What you should do
Whenever the string "more" turns up in a line of the data below, copy that line.

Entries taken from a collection
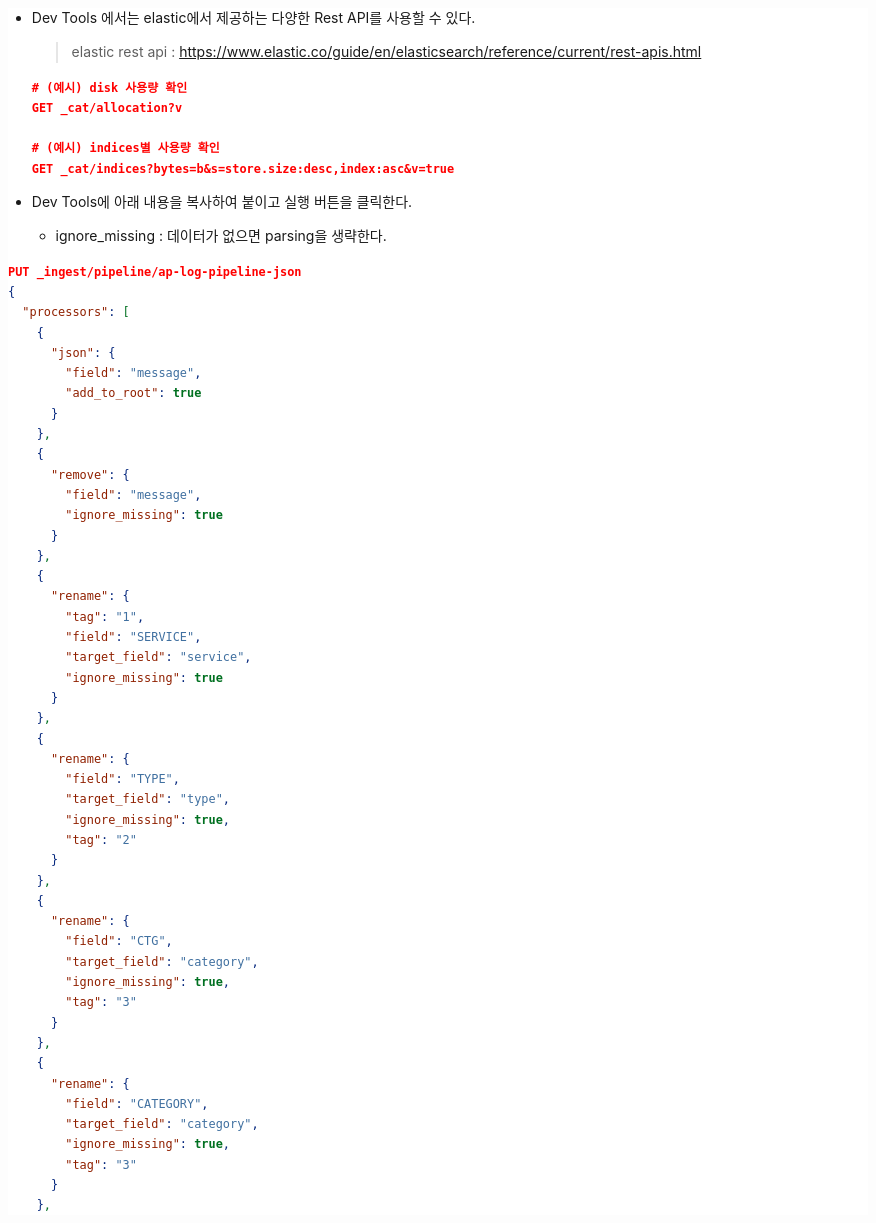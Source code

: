 

* Dev Tools 에서는 elastic에서 제공하는 다양한 Rest API를 사용할 수 있다.

  > elastic rest api : https://www.elastic.co/guide/en/elasticsearch/reference/current/rest-apis.html

  ```json
  # (예시) disk 사용량 확인
  GET _cat/allocation?v
  
  # (예시) indices별 사용량 확인
  GET _cat/indices?bytes=b&s=store.size:desc,index:asc&v=true
  ```

  

* Dev Tools에 아래 내용을 복사하여 붙이고 실행 버튼을 클릭한다.

  * ignore_missing : 데이터가 없으면 parsing을 생략한다.

```json
PUT _ingest/pipeline/ap-log-pipeline-json
{
  "processors": [
    {
      "json": {
        "field": "message",
        "add_to_root": true
      }
    },
    {
      "remove": {
        "field": "message",
        "ignore_missing": true
      }
    },
    {
      "rename": {
        "tag": "1",
        "field": "SERVICE",
        "target_field": "service",
        "ignore_missing": true
      }
    },
    {
      "rename": {
        "field": "TYPE",
        "target_field": "type",
        "ignore_missing": true,
        "tag": "2"
      }
    },
    {
      "rename": {
        "field": "CTG",
        "target_field": "category",
        "ignore_missing": true,
        "tag": "3"
      }
    },
    {
      "rename": {
        "field": "CATEGORY",
        "target_field": "category",
        "ignore_missing": true,
        "tag": "3"
      }
    },
```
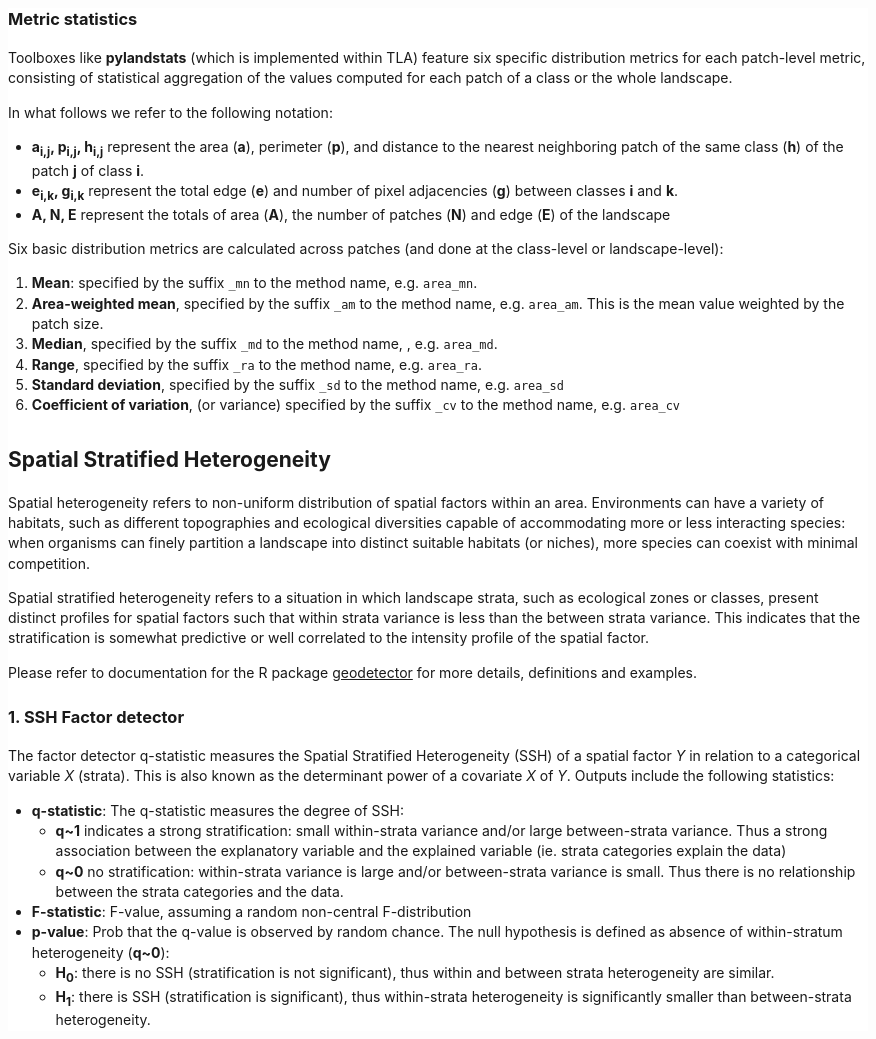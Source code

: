 ### Metric statistics

Toolboxes like __pylandstats__ (which is implemented within TLA) feature six specific distribution metrics for each patch-level metric, consisting of statistical aggregation of the values computed for each patch of a class or the whole landscape.

In what follows we refer to the following notation:  

- __a<sub>i,j</sub>, p<sub>i,j</sub>, h<sub>i,j</sub>__ represent the area (__a__), perimeter (__p__), and distance to the nearest neighboring patch of the same class (__h__) of the patch __j__ of class __i__.
- __e<sub>i,k</sub>, g<sub>i,k</sub>__ represent the total edge (__e__) and number of pixel adjacencies (__g__) between classes __i__ and __k__.
- __A, N, E__ represent the totals of area (__A__), the number of patches (__N__) and edge (__E__) of the landscape

Six basic distribution metrics are calculated across patches (and done at the class-level or landscape-level):

1.	__Mean__: specified by the suffix `_mn` to the method name, e.g. `area_mn`. 
2.	__Area-weighted mean__, specified by the suffix `_am` to the method name, e.g. `area_am`. This is the mean value weighted by the patch size.
3.	__Median__, specified by the suffix `_md` to the method name, , e.g. `area_md`. 
4.	__Range__, specified by the suffix `_ra` to the method name,  e.g. `area_ra`.
5.	__Standard deviation__, specified by the suffix `_sd` to the method name,  e.g. `area_sd`
6.	__Coefficient of variation__, (or variance) specified by the suffix `_cv` to the method name,  e.g. `area_cv`


## Spatial Stratified Heterogeneity

Spatial heterogeneity refers to non-uniform distribution of spatial factors within an area. Environments can have a variety of habitats, such as different topographies and ecological diversities capable of accommodating more or less interacting species: when organisms can finely partition a landscape into distinct suitable habitats (or niches), more species can coexist with minimal competition.

Spatial stratified heterogeneity refers to a situation in which landscape strata, such as ecological zones or classes, present distinct profiles for spatial factors such that within strata variance is less than the between strata variance. This indicates that the stratification is somewhat predictive or well correlated to the intensity profile of the spatial factor.

Please refer to documentation for the R package [geodetector](https://cran.r-project.org/web/packages/geodetector/vignettes/geodetector.html) for more details, definitions and examples.

### 1. SSH Factor detector

The factor detector q-statistic measures the Spatial Stratified Heterogeneity (SSH) of a spatial factor _Y_ in relation to a categorical variable _X_ (strata). This is also known as the determinant power of a covariate _X_ of _Y_. Outputs include the following statistics:

* __q-statistic__: The q-statistic measures the degree of SSH: 
	- __q~1__ indicates a strong stratification: small within-strata
variance and/or large between-strata variance. Thus a strong association between the explanatory variable and the explained variable (ie. strata categories explain the data)
	- __q~0__ no stratification: within-strata variance is large and/or between-strata variance is small. Thus there is no relationship between the strata categories and the data.
* __F-statistic__: F-value, assuming a random non-central F-distribution
* __p-value__: Prob that the q-value is observed by random chance. The null hypothesis is defined as absence of within-stratum heterogeneity (__q~0__):
	- __H<sub>0</sub>__: there is no SSH (stratification is not significant), thus within and between strata heterogeneity are similar.
	- __H<sub>1</sub>__: there is SSH (stratification is significant), thus within-strata heterogeneity is significantly smaller than between-strata heterogeneity.
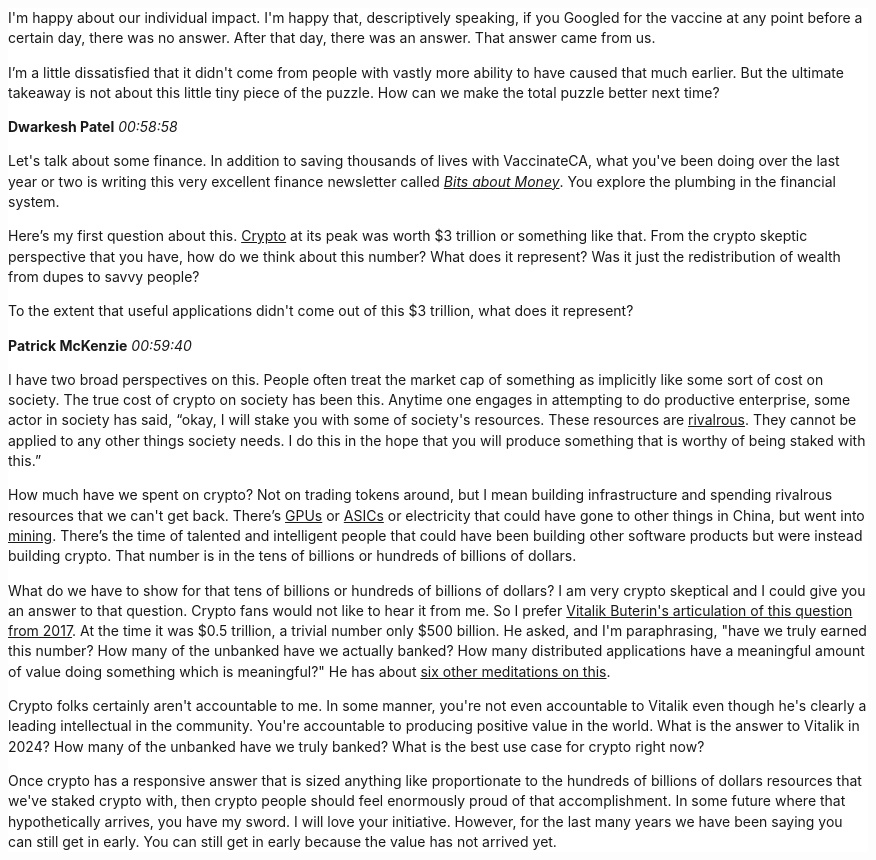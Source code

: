 I'm happy about our individual impact. I'm happy that, descriptively speaking, if you Googled for the vaccine at any point before a certain day, there was no answer. After that day, there was an answer. That answer came from us.

I’m a little dissatisfied that it didn't come from people with vastly more ability to have caused that much earlier. But the ultimate takeaway is not about this little tiny piece of the puzzle. How can we make the total puzzle better next time?

**Dwarkesh Patel** _00:58:58_

Let's talk about some finance. In addition to saving thousands of lives with VaccinateCA, what you've been doing over the last year or two is writing this very excellent finance newsletter called _[Bits about Money](https://www.bitsaboutmoney.com/)_. You explore the plumbing in the financial system.

Here’s my first question about this. [Crypto](https://en.wikipedia.org/wiki/Cryptocurrency) at its peak was worth $3 trillion or something like that. From the crypto skeptic perspective that you have, how do we think about this number? What does it represent? Was it just the redistribution of wealth from dupes to savvy people?

To the extent that useful applications didn't come out of this $3 trillion, what does it represent?

**Patrick McKenzie** _00:59:40_

I have two broad perspectives on this. People often treat the market cap of something as implicitly like some sort of cost on society. The true cost of crypto on society has been this. Anytime one engages in attempting to do productive enterprise, some actor in society has said, “okay, I will stake you with some of society's resources. These resources are [rivalrous](https://en.wikipedia.org/wiki/Rivalry_/(economics/)). They cannot be applied to any other things society needs. I do this in the hope that you will produce something that is worthy of being staked with this.”

How much have we spent on crypto? Not on trading tokens around, but I mean building infrastructure and spending rivalrous resources that we can't get back. There’s [GPUs](https://www.investopedia.com/tech/gpu-cryptocurrency-mining/) or [ASICs](https://www.investopedia.com/terms/a/asic.asp) or electricity that could have gone to other things in China, but went into [mining](https://en.wikipedia.org/wiki/Bitcoin_protocol#Mining). There’s the time of talented and intelligent people that could have been building other software products but were instead building crypto. That number is in the tens of billions or hundreds of billions of dollars.

What do we have to show for that tens of billions or hundreds of billions of dollars? I am very crypto skeptical and I could give you an answer to that question. Crypto fans would not like to hear it from me. So I prefer [Vitalik Buterin's articulation of this question from 2017](https://x.com/VitalikButerin/status/940744724431982594). At the time it was $0.5 trillion, a trivial number only $500 billion. He asked, and I'm paraphrasing, "have we truly earned this number? How many of the unbanked have we actually banked? How many distributed applications have a meaningful amount of value doing something which is meaningful?" He has about [six other meditations on this](https://vitalik.eth.limo/).

Crypto folks certainly aren't accountable to me. In some manner, you're not even accountable to Vitalik even though he's clearly a leading intellectual in the community. You're accountable to producing positive value in the world. What is the answer to Vitalik in 2024? How many of the unbanked have we truly banked? What is the best use case for crypto right now?

Once crypto has a responsive answer that is sized anything like proportionate to the hundreds of billions of dollars resources that we've staked crypto with, then crypto people should feel enormously proud of that accomplishment. In some future where that hypothetically arrives, you have my sword. I will love your initiative. However, for the last many years we have been saying you can still get in early. You can still get in early because the value has not arrived yet.
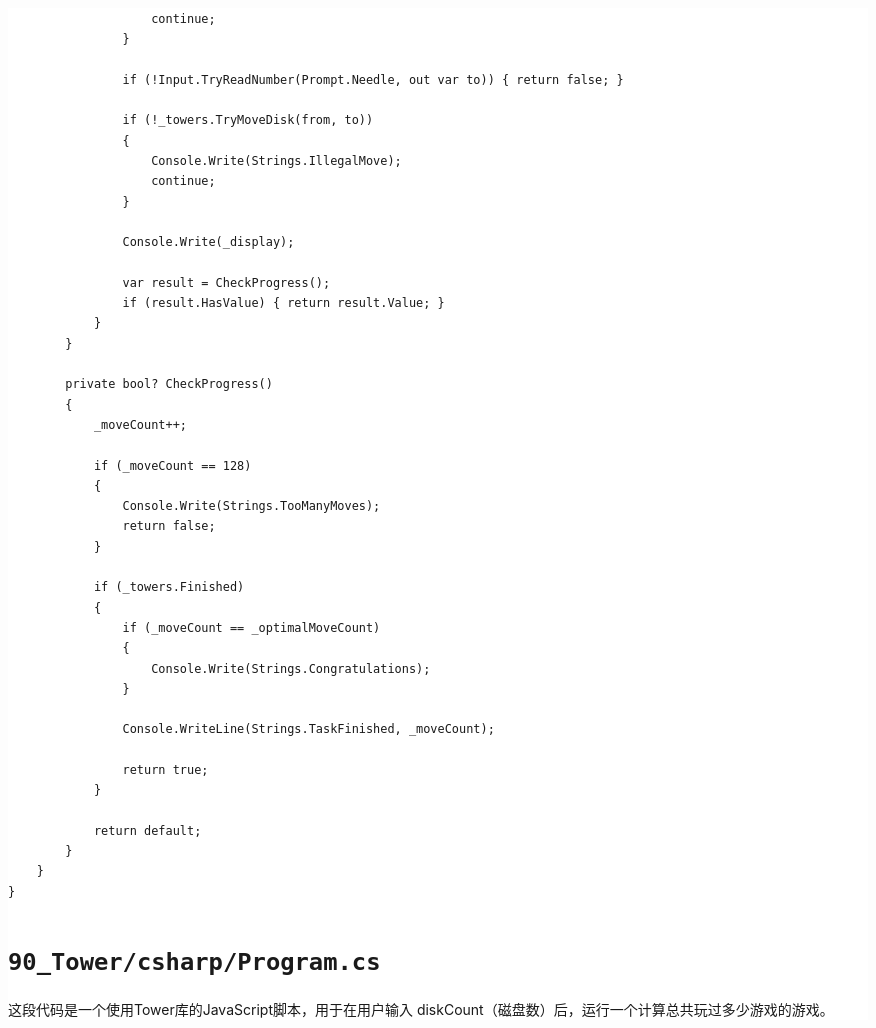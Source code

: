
 ```
                    continue;
                }

                if (!Input.TryReadNumber(Prompt.Needle, out var to)) { return false; }

                if (!_towers.TryMoveDisk(from, to))
                {
                    Console.Write(Strings.IllegalMove);
                    continue;
                }

                Console.Write(_display);

                var result = CheckProgress();
                if (result.HasValue) { return result.Value; }
            }
        }

        private bool? CheckProgress()
        {
            _moveCount++;

            if (_moveCount == 128)
            {
                Console.Write(Strings.TooManyMoves);
                return false;
            }

            if (_towers.Finished)
            {
                if (_moveCount == _optimalMoveCount)
                {
                    Console.Write(Strings.Congratulations);
                }

                Console.WriteLine(Strings.TaskFinished, _moveCount);

                return true;
            }

            return default;
        }
    }
}

```

# `90_Tower/csharp/Program.cs`

这段代码是一个使用Tower库的JavaScript脚本，用于在用户输入 diskCount（磁盘数）后，运行一个计算总共玩过多少游戏的游戏。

Response to this exercise
Spatial heterogeneity refers to non-uniform distribution of spatial factors within an area. Environments can have a variety of habitats, such as different topographies and ecological diversities capable of accommodating more or less interacting species: when organisms can finely partition a landscape into distinct suitable habitats (or niches), more species can coexist with minimal competition.
Please refer to documentation for the R package [geodetector](https://cran.r-project.org/web/packages/geodetector/vignettes/geodetector.html) for more details, definitions and examples.
I’m a little dissatisfied that it didn't come from people with vastly more ability to have caused that much earlier. But the ultimate takeaway is not about this little tiny piece of the puzzle. How can we make the total puzzle better next time?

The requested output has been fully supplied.